#### What is needed:
With the pictures left out, output the records below exactly.

Stored data entries:
┄┄┄┄┄┄
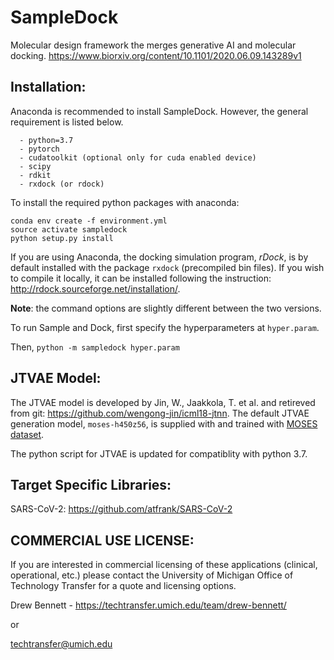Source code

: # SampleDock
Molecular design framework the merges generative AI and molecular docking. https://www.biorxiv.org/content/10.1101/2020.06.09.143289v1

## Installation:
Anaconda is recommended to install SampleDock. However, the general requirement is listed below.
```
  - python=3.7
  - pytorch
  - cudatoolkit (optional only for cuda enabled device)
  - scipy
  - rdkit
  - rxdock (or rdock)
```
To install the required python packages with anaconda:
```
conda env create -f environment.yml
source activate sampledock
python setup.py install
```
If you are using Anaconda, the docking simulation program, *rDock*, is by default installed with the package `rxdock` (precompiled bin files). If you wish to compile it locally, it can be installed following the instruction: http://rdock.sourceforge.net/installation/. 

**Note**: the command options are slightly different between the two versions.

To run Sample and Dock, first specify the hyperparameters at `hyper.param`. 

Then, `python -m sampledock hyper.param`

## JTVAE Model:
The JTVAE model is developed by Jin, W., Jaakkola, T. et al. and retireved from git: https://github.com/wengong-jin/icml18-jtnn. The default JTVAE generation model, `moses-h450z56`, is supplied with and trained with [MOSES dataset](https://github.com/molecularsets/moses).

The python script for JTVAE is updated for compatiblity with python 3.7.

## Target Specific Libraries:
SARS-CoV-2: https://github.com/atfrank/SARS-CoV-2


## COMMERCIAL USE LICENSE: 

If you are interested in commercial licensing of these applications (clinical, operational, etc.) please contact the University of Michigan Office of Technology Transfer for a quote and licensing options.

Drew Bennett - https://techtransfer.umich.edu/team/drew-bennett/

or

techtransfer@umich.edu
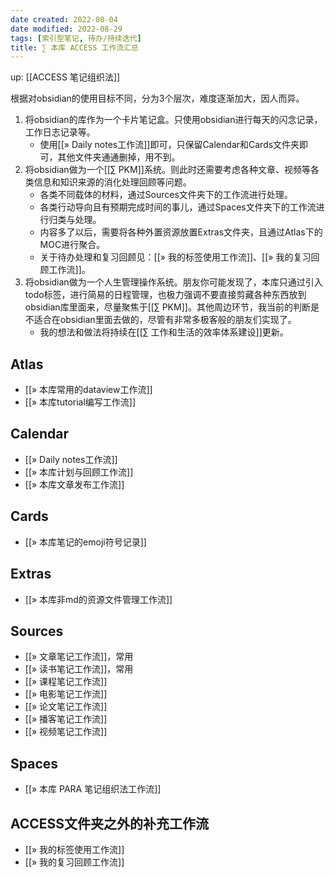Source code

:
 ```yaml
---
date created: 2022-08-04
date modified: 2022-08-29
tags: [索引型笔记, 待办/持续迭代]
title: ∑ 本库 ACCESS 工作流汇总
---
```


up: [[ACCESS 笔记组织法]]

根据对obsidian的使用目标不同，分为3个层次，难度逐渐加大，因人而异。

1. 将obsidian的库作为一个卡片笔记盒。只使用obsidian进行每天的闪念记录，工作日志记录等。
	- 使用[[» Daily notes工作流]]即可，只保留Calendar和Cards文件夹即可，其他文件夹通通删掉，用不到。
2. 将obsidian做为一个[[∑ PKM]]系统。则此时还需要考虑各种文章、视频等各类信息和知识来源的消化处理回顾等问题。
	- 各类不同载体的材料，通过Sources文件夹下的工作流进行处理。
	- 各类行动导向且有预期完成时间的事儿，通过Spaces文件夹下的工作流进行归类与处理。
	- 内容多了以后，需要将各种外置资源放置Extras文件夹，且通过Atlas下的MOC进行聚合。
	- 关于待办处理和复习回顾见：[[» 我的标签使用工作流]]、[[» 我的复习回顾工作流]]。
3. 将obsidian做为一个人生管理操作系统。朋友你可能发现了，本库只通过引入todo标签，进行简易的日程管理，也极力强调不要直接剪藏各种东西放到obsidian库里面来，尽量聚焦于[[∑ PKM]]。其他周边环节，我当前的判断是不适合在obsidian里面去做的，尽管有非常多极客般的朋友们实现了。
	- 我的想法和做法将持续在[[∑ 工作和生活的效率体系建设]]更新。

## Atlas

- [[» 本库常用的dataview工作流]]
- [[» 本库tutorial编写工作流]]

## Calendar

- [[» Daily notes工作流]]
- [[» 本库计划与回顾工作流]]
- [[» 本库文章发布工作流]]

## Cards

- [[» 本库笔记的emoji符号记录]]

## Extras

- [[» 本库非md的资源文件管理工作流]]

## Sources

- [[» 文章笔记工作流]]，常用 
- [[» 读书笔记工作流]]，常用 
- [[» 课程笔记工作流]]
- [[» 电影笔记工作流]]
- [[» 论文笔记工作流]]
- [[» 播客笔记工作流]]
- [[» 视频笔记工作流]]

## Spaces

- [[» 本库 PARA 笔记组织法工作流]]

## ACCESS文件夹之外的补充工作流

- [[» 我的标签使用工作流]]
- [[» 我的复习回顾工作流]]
┄┄┄┄┄┄
#### Problem solution:
Source code

: # SampleDock
Molecular design framework the merges generative AI and molecular docking. https://www.biorxiv.org/content/10.1101/2020.06.09.143289v1

## Installation:
Anaconda is recommended to install SampleDock. However, the general requirement is listed below.
```
  - python=3.7
  - pytorch
  - cudatoolkit (optional only for cuda enabled device)
  - scipy
  - rdkit
  - rxdock (or rdock)
```
To install the required python packages with anaconda:
```
conda env create -f environment.yml
source activate sampledock
python setup.py install
```
If you are using Anaconda, the docking simulation program, *rDock*, is by default installed with the package `rxdock` (precompiled bin files). If you wish to compile it locally, it can be installed following the instruction: http://rdock.sourceforge.net/installation/. 

**Note**: the command options are slightly different between the two versions.

To run Sample and Dock, first specify the hyperparameters at `hyper.param`. 

Then, `python -m sampledock hyper.param`

## JTVAE Model:
The JTVAE model is developed by Jin, W., Jaakkola, T. et al. and retireved from git: https://github.com/wengong-jin/icml18-jtnn. The default JTVAE generation model, `moses-h450z56`, is supplied with and trained with [MOSES dataset](https://github.com/molecularsets/moses).

The python script for JTVAE is updated for compatiblity with python 3.7.

## Target Specific Libraries:
SARS-CoV-2: https://github.com/atfrank/SARS-CoV-2


## COMMERCIAL USE LICENSE: 

If you are interested in commercial licensing of these applications (clinical, operational, etc.) please contact the University of Michigan Office of Technology Transfer for a quote and licensing options.

Drew Bennett - https://techtransfer.umich.edu/team/drew-bennett/

or

techtransfer@umich.edu
Source code

:
 ```yaml
---
date created: 2022-08-04
date modified: 2022-08-29
tags: [索引型笔记, 待办/持续迭代]
title: ∑ 本库 ACCESS 工作流汇总
---
```


up: [[ACCESS 笔记组织法]]

根据对obsidian的使用目标不同，分为3个层次，难度逐渐加大，因人而异。

1. 将obsidian的库作为一个卡片笔记盒。只使用obsidian进行每天的闪念记录，工作日志记录等。
	- 使用[[» Daily notes工作流]]即可，只保留Calendar和Cards文件夹即可，其他文件夹通通删掉，用不到。
2. 将obsidian做为一个[[∑ PKM]]系统。则此时还需要考虑各种文章、视频等各类信息和知识来源的消化处理回顾等问题。
	- 各类不同载体的材料，通过Sources文件夹下的工作流进行处理。
	- 各类行动导向且有预期完成时间的事儿，通过Spaces文件夹下的工作流进行归类与处理。
	- 内容多了以后，需要将各种外置资源放置Extras文件夹，且通过Atlas下的MOC进行聚合。
	- 关于待办处理和复习回顾见：[[» 我的标签使用工作流]]、[[» 我的复习回顾工作流]]。
3. 将obsidian做为一个人生管理操作系统。朋友你可能发现了，本库只通过引入todo标签，进行简易的日程管理，也极力强调不要直接剪藏各种东西放到obsidian库里面来，尽量聚焦于[[∑ PKM]]。其他周边环节，我当前的判断是不适合在obsidian里面去做的，尽管有非常多极客般的朋友们实现了。
	- 我的想法和做法将持续在[[∑ 工作和生活的效率体系建设]]更新。

## Atlas

- [[» 本库常用的dataview工作流]]
- [[» 本库tutorial编写工作流]]

## Calendar

- [[» Daily notes工作流]]
- [[» 本库计划与回顾工作流]]
- [[» 本库文章发布工作流]]

## Cards

- [[» 本库笔记的emoji符号记录]]

## Extras

- [[» 本库非md的资源文件管理工作流]]

## Sources

- [[» 文章笔记工作流]]，常用 
- [[» 读书笔记工作流]]，常用 
- [[» 课程笔记工作流]]
- [[» 电影笔记工作流]]
- [[» 论文笔记工作流]]
- [[» 播客笔记工作流]]
- [[» 视频笔记工作流]]

## Spaces

- [[» 本库 PARA 笔记组织法工作流]]

## ACCESS文件夹之外的补充工作流

- [[» 我的标签使用工作流]]
- [[» 我的复习回顾工作流]]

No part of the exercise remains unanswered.